GIVEN DATA:
--- START ---

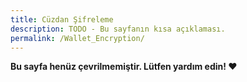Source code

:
 ```yaml
---
title: Cüzdan Şifreleme
description: TODO - Bu sayfanın kısa açıklaması.
permalink: /Wallet_Encryption/
---
```


**Bu sayfa henüz çevrilmemiştir. Lütfen yardım edin! ❤**
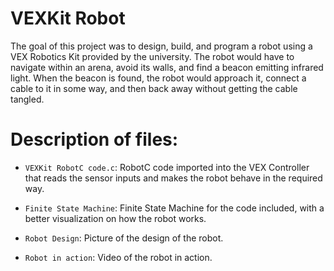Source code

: # VEXKit Robot

The goal of this project was to design, build, and program a robot using a VEX Robotics Kit provided by the university. The robot would have to navigate within an arena, avoid its walls, and find a beacon emitting infrared light. When the beacon is found, the robot would approach it, connect a cable to it in some way, and then back away without getting the cable tangled.

# Description of files:

* ```VEXKit RobotC code.c```: RobotC code imported into the VEX Controller that reads the sensor inputs and makes the robot behave in the required way.

* ```Finite State Machine```: Finite State Machine for the code included, with a better visualization on how the robot works.

* ```Robot Design```: Picture of the design of the robot.

* ```Robot in action```: Video of the robot in action.
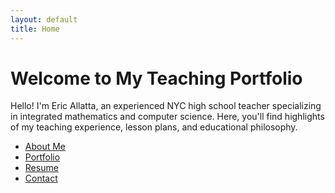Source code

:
 ```yaml
---
layout: default
title: Home
---
```


# Welcome to My Teaching Portfolio

Hello! I'm Eric Allatta, an experienced NYC high school teacher specializing in integrated mathematics and computer science. Here, you'll find highlights of my teaching experience, lesson plans, and educational philosophy.

- [About Me]({{site.baseurl}}/about/)
- [Portfolio]({{site.baseurl}}/portfolio/)
- [Resume]({{site.baseurl}}/resume/)
- [Contact]({{site.baseurl}}/contact/)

--- END ---

YOUR OBJECTIVE:
Pictures are to be left out while the lines from the beginning of the records through the line with "# VEXKit Robot" are copied word for word.

WRITTEN RESPONSE:
Source code

:
 ```yaml
---
title: Cüzdan Şifreleme
description: TODO - Bu sayfanın kısa açıklaması.
permalink: /Wallet_Encryption/
---
```


**Bu sayfa henüz çevrilmemiştir. Lütfen yardım edin! ❤**
Source code

: # VEXKit Robot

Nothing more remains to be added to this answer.